Сидней (обращается к Уолли. но слова его предназначены для Айрис). Я тебе скажу, чем от него разит: от него разит соглашательством. Пресмыканием перед Силой и орудиями Силы… Столько со мной всякого случилось! Я люблю свою жену — я хочу вернуть ее. Я любил свояченицу. Я хочу, чтобы она была жива. Я… я люблю тебя — я хотел бы, чтобы ты стал честным человеком. Но все сложилось так, что это вряд ли возможно. То, что всех нас пришибло, исковеркало, — оно здесь, вокруг нас… (внезапно вскидывает руки, точно придавая своим словам буквальный смысл) в самом воздухе! Эта жизнь, этот вихрь безумия, который, по-твоему, мы должны принимать и поддерживать, — он искалечил моих друзей… он причина тому, что опустели вот эти комнаты и даже моя постель. Твой мир! Чтобы жить и дышать, я должен драться с ним!
Уолли (берет шляпу, качает головой). Ты роешь себе яму, Сидней…
Сидней. Значит, мне нужно поскорее сказать обо всем своим читателям — пока я еще могу…
Уолли (к Айрис, как к союзнику, разводя руками). Это что, он всерьез?..
Айрис медленно кивает, затем пожимает плечами: что с ним поделаешь!
Уолли оборачивается к Сиднею, с искренним удивлением.
Слушай, ведь ты — дурак!
Сидней. А я всегда был дураком. (Встречается глазами с Айрис.) Дураком, который верит, что смерть — это плохо, а любовь — хорошо, что земля вертится и люди меняются с каждым днем, что реки текут и люди хотят жить лучше, что цветы пахнут, а мне сегодня страшно больно, и боль — это отчаяние, а отчаяние придает силу, которая может сдвинуть горы…
Уолли (смотрит то на него, то на Айрис; еле скрывая злость на этих «младенцев»). Сообщите, где и когда похороны, ладно? Я пришлю цветов. (Надевает шляпу, замечает плакат, взглядывает на обоих и выходит.)
Айрис встает.
Айрис. Я поняла, чего мне хотелось уже давно. Так давно, Сид. Чтобы ты опять стал самим собой. Я хочу вернуться. Хочу вернуться домой, но…

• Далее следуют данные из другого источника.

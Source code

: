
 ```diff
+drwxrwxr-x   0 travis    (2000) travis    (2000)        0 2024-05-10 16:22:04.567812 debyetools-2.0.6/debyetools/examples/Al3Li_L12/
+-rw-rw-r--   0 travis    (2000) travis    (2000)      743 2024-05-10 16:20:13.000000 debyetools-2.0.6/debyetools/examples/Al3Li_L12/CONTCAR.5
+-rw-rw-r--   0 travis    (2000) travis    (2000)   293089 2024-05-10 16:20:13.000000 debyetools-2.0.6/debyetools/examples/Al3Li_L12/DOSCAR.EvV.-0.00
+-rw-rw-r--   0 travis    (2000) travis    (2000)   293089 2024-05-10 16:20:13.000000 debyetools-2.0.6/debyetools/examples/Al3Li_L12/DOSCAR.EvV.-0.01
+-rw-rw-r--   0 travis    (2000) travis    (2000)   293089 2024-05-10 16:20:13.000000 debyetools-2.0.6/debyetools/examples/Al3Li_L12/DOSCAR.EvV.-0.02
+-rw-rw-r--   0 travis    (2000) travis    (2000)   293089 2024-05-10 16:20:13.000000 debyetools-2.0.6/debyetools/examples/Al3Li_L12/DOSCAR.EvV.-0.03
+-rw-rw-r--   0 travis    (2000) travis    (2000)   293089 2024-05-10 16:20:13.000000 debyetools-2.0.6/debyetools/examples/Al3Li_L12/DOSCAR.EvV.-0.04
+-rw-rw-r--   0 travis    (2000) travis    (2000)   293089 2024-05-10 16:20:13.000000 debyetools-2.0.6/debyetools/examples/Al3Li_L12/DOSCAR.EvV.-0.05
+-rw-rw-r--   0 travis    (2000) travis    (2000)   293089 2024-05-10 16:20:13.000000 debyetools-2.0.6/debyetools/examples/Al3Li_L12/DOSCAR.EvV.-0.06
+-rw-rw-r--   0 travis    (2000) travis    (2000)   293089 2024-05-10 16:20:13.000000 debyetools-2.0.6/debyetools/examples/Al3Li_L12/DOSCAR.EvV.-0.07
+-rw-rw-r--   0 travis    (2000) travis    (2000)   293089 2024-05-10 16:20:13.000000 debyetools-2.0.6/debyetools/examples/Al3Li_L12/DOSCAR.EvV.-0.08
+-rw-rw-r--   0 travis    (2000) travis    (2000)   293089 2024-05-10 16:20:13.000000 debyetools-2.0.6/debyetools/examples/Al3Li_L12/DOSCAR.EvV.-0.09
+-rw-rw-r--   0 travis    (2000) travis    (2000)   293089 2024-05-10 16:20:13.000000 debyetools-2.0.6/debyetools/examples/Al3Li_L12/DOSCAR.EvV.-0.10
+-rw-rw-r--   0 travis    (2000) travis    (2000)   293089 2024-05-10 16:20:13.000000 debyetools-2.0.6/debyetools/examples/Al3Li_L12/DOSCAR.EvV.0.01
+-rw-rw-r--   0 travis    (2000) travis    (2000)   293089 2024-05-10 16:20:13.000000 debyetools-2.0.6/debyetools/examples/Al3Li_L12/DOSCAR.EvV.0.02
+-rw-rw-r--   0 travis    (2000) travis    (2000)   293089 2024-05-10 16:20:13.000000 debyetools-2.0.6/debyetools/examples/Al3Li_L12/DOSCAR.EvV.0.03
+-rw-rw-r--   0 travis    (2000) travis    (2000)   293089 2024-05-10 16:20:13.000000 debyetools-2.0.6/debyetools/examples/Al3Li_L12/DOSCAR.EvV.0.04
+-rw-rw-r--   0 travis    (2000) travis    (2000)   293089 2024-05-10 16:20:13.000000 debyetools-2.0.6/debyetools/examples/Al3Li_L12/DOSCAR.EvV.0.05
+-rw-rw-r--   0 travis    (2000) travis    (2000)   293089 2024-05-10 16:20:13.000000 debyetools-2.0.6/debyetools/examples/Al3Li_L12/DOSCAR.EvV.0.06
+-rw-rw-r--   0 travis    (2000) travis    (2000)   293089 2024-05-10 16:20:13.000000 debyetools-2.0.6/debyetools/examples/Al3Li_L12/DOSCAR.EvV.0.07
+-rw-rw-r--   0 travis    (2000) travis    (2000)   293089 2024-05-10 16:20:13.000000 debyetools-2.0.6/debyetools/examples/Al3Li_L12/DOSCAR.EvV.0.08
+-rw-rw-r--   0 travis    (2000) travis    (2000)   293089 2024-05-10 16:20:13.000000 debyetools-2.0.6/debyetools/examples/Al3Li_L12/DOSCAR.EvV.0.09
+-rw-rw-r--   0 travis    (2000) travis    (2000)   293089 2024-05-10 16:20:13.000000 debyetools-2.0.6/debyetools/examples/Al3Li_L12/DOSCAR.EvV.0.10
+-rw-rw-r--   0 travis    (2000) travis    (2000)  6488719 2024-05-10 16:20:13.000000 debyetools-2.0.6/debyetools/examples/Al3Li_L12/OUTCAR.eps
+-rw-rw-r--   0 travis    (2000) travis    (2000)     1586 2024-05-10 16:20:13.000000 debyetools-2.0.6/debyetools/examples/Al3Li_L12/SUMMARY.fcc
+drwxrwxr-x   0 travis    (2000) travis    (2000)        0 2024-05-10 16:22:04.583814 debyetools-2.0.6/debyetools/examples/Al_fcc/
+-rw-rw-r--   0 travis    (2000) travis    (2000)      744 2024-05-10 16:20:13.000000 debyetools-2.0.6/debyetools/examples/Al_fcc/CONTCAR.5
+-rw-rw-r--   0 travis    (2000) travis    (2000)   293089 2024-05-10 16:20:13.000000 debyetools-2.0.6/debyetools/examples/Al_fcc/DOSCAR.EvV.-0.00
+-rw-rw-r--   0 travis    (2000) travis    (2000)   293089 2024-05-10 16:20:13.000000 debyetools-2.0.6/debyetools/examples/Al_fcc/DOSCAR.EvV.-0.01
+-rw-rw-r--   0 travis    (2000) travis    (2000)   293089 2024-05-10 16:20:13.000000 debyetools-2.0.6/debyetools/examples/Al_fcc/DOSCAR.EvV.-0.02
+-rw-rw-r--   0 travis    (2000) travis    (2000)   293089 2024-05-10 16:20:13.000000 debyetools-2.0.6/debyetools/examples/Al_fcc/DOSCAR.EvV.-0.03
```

Сидней. Не надо, девочка, потом скажешь.
С огромным напряжением воли, собрав все свои силы, Айрис захлопывает дверь в ванную, словно дверь в Прошлое, но на секунду застывает, словно пронзенная болью, затем подходит к Сиднею, сидящему на диване.
Айрис (глядя на свои руки, медленно поворачивает их ладонями вверх). Когда она была маленькая… у нее были пухлые розовые ручонки… она, бывало, перепачкается, и я их терла губкой. И я ей говорила, что это рыбки, а я рыбная торговка, вот сейчас их вымою и понесу продавать… Ей было щекотно, и она так смеялась, смея… (Она захлебывается рыданиями; Сидней обнимает ее, и от этого молчаливого прикосновения она уже плачет, не сдерживаясь.)
Сидней. Да… плачь, родная, плачь. Вместе будем плакать. Это так нам нужно — снова дать волю чувствам… Горе закаляет, Айрис, девочка моя…
Они сидят неподвижно, изнеможенные, обессиленные…. а комнату постепенно заливает ясный, утренний свет.
Занавес
Страх (нем.).
Театральный журнал.
Тем самым (лат.).
Улица в Нью-Йорке, на которой находится несколько театров.